* **TASK OBJECTIVE**: Copy exactly the run of lines that begins at the line with "관리 솔루션 사용 |" and ends at the final line of the entries.

[Collected data]
# # #
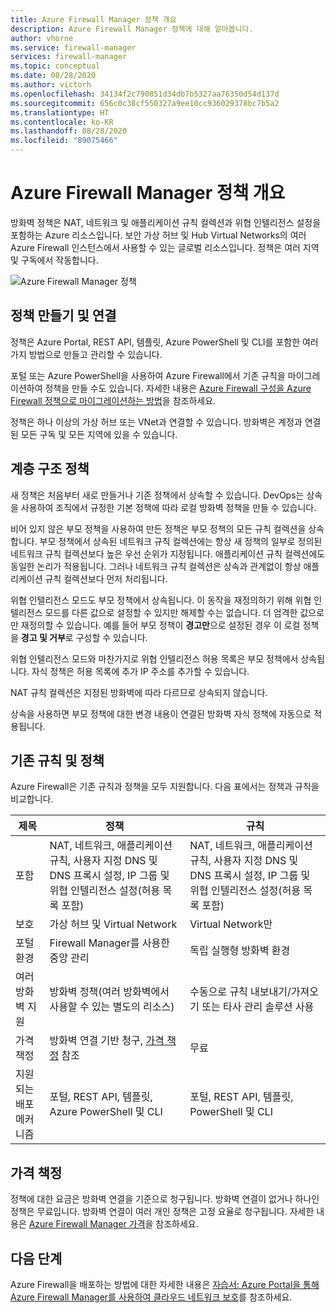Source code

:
 ```yaml
---
title: Azure Firewall Manager 정책 개요
description: Azure Firewall Manager 정책에 대해 알아봅니다.
author: vhorne
ms.service: firewall-manager
services: firewall-manager
ms.topic: conceptual
ms.date: 08/28/2020
ms.author: victorh
ms.openlocfilehash: 34134f2c790851d34db7b5327aa76350d54d137d
ms.sourcegitcommit: 656c0c38cf550327a9ee10cc936029378bc7b5a2
ms.translationtype: HT
ms.contentlocale: ko-KR
ms.lasthandoff: 08/28/2020
ms.locfileid: "89075466"
---
```

# <a name="azure-firewall-manager-policy-overview"></a>Azure Firewall Manager 정책 개요

방화벽 정책은 NAT, 네트워크 및 애플리케이션 규칙 컬렉션과 위협 인텔리전스 설정을 포함하는 Azure 리소스입니다. 보안 가상 허브 및 Hub Virtual Networks의 여러 Azure Firewall 인스턴스에서 사용할 수 있는 글로벌 리소스입니다. 정책은 여러 지역 및 구독에서 작동합니다.

![Azure Firewall Manager 정책](media/policy-overview/policy-overview.png)

## <a name="policy-creation-and-association"></a>정책 만들기 및 연결

정책은 Azure Portal, REST API, 템플릿, Azure PowerShell 및 CLI를 포함한 여러 가지 방법으로 만들고 관리할 수 있습니다.

포털 또는 Azure PowerShell을 사용하여 Azure Firewall에서 기존 규칙을 마이그레이션하여 정책을 만들 수도 있습니다. 자세한 내용은 [Azure Firewall 구성을 Azure Firewall 정책으로 마이그레이션하는 방법](migrate-to-policy.md)을 참조하세요. 

정책은 하나 이상의 가상 허브 또는 VNet과 연결할 수 있습니다. 방화벽은 계정과 연결된 모든 구독 및 모든 지역에 있을 수 있습니다.

## <a name="hierarchical-policies"></a>계층 구조 정책

새 정책은 처음부터 새로 만들거나 기존 정책에서 상속할 수 있습니다. DevOps는 상속을 사용하여 조직에서 규정한 기본 정책에 따라 로컬 방화벽 정책을 만들 수 있습니다.

비어 있지 않은 부모 정책을 사용하여 만든 정책은 부모 정책의 모든 규칙 컬렉션을 상속합니다. 부모 정책에서 상속된 네트워크 규칙 컬렉션에는 항상 새 정책의 일부로 정의된 네트워크 규칙 컬렉션보다 높은 우선 순위가 지정됩니다. 애플리케이션 규칙 컬렉션에도 동일한 논리가 적용됩니다. 그러나 네트워크 규칙 컬렉션은 상속과 관계없이 항상 애플리케이션 규칙 컬렉션보다 먼저 처리됩니다.

위협 인텔리전스 모드도 부모 정책에서 상속됩니다. 이 동작을 재정의하기 위해 위협 인텔리전스 모드를 다른 값으로 설정할 수 있지만 해제할 수는 없습니다. 더 엄격한 값으로만 재정의할 수 있습니다. 예를 들어 부모 정책이 **경고만**으로 설정된 경우 이 로컬 정책을 **경고 및 거부**로 구성할 수 있습니다.

위협 인텔리전스 모드와 마찬가지로 위협 인텔리전스 허용 목록은 부모 정책에서 상속됩니다. 자식 정책은 허용 목록에 추가 IP 주소를 추가할 수 있습니다.

NAT 규칙 컬렉션은 지정된 방화벽에 따라 다르므로 상속되지 않습니다.

상속을 사용하면 부모 정책에 대한 변경 내용이 연결된 방화벽 자식 정책에 자동으로 적용됩니다.

## <a name="traditional-rules-and-policies"></a>기존 규칙 및 정책

Azure Firewall은 기존 규칙과 정책을 모두 지원합니다. 다음 표에서는 정책과 규칙을 비교합니다.


| 제목 | 정책  | 규칙 |
| ------- | ------- | ----- |
|포함     |NAT, 네트워크, 애플리케이션 규칙, 사용자 지정 DNS 및 DNS 프록시 설정, IP 그룹 및 위협 인텔리전스 설정(허용 목록 포함)|NAT, 네트워크, 애플리케이션 규칙, 사용자 지정 DNS 및 DNS 프록시 설정, IP 그룹 및 위협 인텔리전스 설정(허용 목록 포함)|
|보호     |가상 허브 및 Virtual Network|Virtual Network만|
|포털 환경     |Firewall Manager를 사용한 중앙 관리|독립 실행형 방화벽 환경|
|여러 방화벽 지원     |방화벽 정책(여러 방화벽에서 사용할 수 있는 별도의 리소스)|수동으로 규칙 내보내기/가져오기 또는 타사 관리 솔루션 사용 |
|가격 책정     |방화벽 연결 기반 청구, [가격 책정](#pricing) 참조|무료|
|지원되는 배포 메커니즘     |포털, REST API, 템플릿, Azure PowerShell 및 CLI|포털, REST API, 템플릿, PowerShell 및 CLI |

## <a name="pricing"></a>가격 책정

정책에 대한 요금은 방화벽 연결을 기준으로 청구됩니다. 방화벽 연결이 없거나 하나인 정책은 무료입니다. 방화벽 연결이 여러 개인 정책은 고정 요율로 청구됩니다. 자세한 내용은 [Azure Firewall Manager 가격](https://azure.microsoft.com/pricing/details/firewall-manager/)을 참조하세요.

## <a name="next-steps"></a>다음 단계

Azure Firewall을 배포하는 방법에 대한 자세한 내용은 [자습서: Azure Portal을 통해 Azure Firewall Manager를 사용하여 클라우드 네트워크 보호](secure-cloud-network.md)를 참조하세요.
# # #
* **ANSWER TO THIS PROBLEM**:
|여러 방화벽 지원     |방화벽 정책(여러 방화벽에서 사용할 수 있는 별도의 리소스)|수동으로 규칙 내보내기/가져오기 또는 타사 관리 솔루션 사용 |
|가격 책정     |방화벽 연결 기반 청구, [가격 책정](#pricing) 참조|무료|
|지원되는 배포 메커니즘     |포털, REST API, 템플릿, Azure PowerShell 및 CLI|포털, REST API, 템플릿, PowerShell 및 CLI |

## <a name="pricing"></a>가격 책정

정책에 대한 요금은 방화벽 연결을 기준으로 청구됩니다. 방화벽 연결이 없거나 하나인 정책은 무료입니다. 방화벽 연결이 여러 개인 정책은 고정 요율로 청구됩니다. 자세한 내용은 [Azure Firewall Manager 가격](https://azure.microsoft.com/pricing/details/firewall-manager/)을 참조하세요.

## <a name="next-steps"></a>다음 단계

Azure Firewall을 배포하는 방법에 대한 자세한 내용은 [자습서: Azure Portal을 통해 Azure Firewall Manager를 사용하여 클라우드 네트워크 보호](secure-cloud-network.md)를 참조하세요.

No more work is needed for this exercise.